Chromatolysis, swelling of cell body, degradation of disconnected axon and associated myelin sheath

Question 12

State the cause of Wallerian degeneration and outline its typical microscopic features (3)

Answer 12

When nerves/axons are severed; chromatolysis, swelling of neuronal cell body, degradation of disconnected axon and associated myelin sheath

Question 13

Describe the influence of glial cells on neurons attempting to regenerate axons after CNS injury (4) [x2]

Answer 13

Overall, they prevent axon regeneration. Oligodendrocytes: express neurite-growth inhibitory proteins, e.g. Nogo; astrocytes: turn reactive, form glial scar and express axon-growth inhibitory proteoglycans; microglia: remove debris but promote inflammatory reaction and may release cytotoxic factors damaging neurons

Question 14

Outline the role of the following cell types after an injury to the nervous system:

Schwann cells (2)

Answer 14

Phagocytosis of debris, expression of axon growth-promoting cell adhesion molecules, support of neuron survival and axon re-growth by neurotrophin secretion

Question 15

Oligodendrocytes (2)

Answer 15

Inhibition of axon regeneration through up-regulation of several growth inhibitory proteins

Question 16

Astrocytes (2)

Answer 16

Hypertrophy and formation of glial scar: mechanical barrier to axon re-growth, as well as up-regulation of inhibitory proteoglycans

Question 17

Microglia (2)

Answer 17

Phagocytosis of cell debris, degradation of extracellular matrix, but also promotion of inflammation and cytotoxic effects on neurones

Question 18

Contrast the recovery of a patient where the axon tracts in the spinal cord are completely severed, as opposed to a similar injury to a peripheral nerve.

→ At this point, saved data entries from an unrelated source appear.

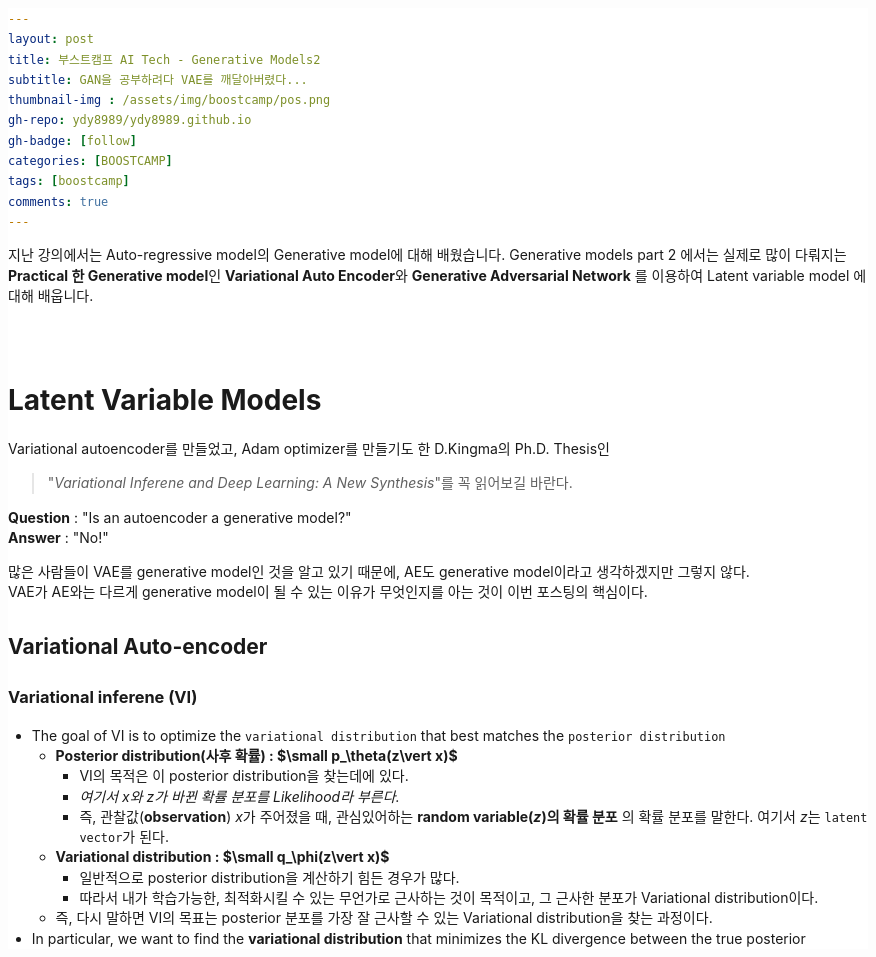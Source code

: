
 ```yaml
---
layout: post
title: 부스트캠프 AI Tech - Generative Models2
subtitle: GAN을 공부하려다 VAE를 깨달아버렸다...
thumbnail-img : /assets/img/boostcamp/pos.png 
gh-repo: ydy8989/ydy8989.github.io
gh-badge: [follow]
categories: [BOOSTCAMP]
tags: [boostcamp]
comments: true
---
```


지난 강의에서는 Auto-regressive model의 Generative model에 대해 배웠습니다. Generative models part 2 에서는 실제로 많이 다뤄지는 **Practical 한 Generative model**인 **Variational Auto Encoder**와 **Generative Adversarial Network** 를 이용하여 Latent variable model 에 대해 배웁니다.

<br>

# Latent Variable Models

Variational autoencoder를 만들었고, Adam optimizer를 만들기도 한 D.Kingma의 Ph.D. Thesis인   

> "*Variational Inferene and Deep Learning: A New Synthesis*"를 꼭 읽어보길 바란다. 



**Question** : "Is an autoencoder a generative model?"  
**Answer** : "No!"

많은 사람들이 VAE를 generative model인 것을 알고 있기 때문에, AE도 generative model이라고 생각하겠지만 그렇지 않다.   
VAE가 AE와는 다르게 generative model이 될 수 있는 이유가 무엇인지를 아는 것이 이번 포스팅의 핵심이다.



## Variational Auto-encoder

### Variational inferene (VI)

- The goal of VI is to optimize the `variational distribution` that best matches the `posterior distribution`
	- **Posterior distribution(사후 확률) : $\small p_\theta(z\vert x)$**
		- VI의 목적은 이 posterior distribution을 찾는데에 있다. 
		- *여기서 $x$와 $z$가 바뀐 확률 분포를 Likelihood라 부른다.*
		- 즉,  관찰값(**observation**) $x$가 주어졌을 때, 관심있어하는 **random variable($z$)의 확률 분포** 의 확률 분포를 말한다. 여기서 $z$는 `latent vector`가 된다.  
	- **Variational distribution : $\small q_\phi(z\vert x)$**
		- 일반적으로 posterior distribution을 계산하기 힘든 경우가 많다. 
		- 따라서 내가 학습가능한, 최적화시킬 수 있는 무언가로 근사하는 것이 목적이고, 그 근사한 분포가 Variational distribution이다. 
	- 즉, 다시 말하면 VI의 목표는 posterior 분포를 가장 잘 근사할 수 있는 Variational distribution을 찾는 과정이다. 
- In particular, we want to find the **variational distribution** that minimizes the KL divergence between the true posterior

In each case, is it likely that the lost functions can be restored? Justify your answer (10) (in your answer you should be able to List the different types of supportive cells in the PNS & CNS and outline the role that each plays after axonal injury)

Answer 18

Spinal cord: There is no recovery with a transaction of the spinal cord as CNS axons do not regenerate because astrocytes and oligodendrocytes express several proteins that inhibit axon regeneration after CNS injury, astrocytes form a glial scar that is an obstacle for regenerating axons, microglial cells clear away cell debris but may also kill injured neurones.

Peripheral nerve: there is a good chance of recovery of function because in the PNS, Schwann cells dedifferentiate and release neurotrophic factors that promote neurone survival. They also express cell adhesion molecules that promote axon regrowth. Eventually, they re-myelinate the regenerated axon.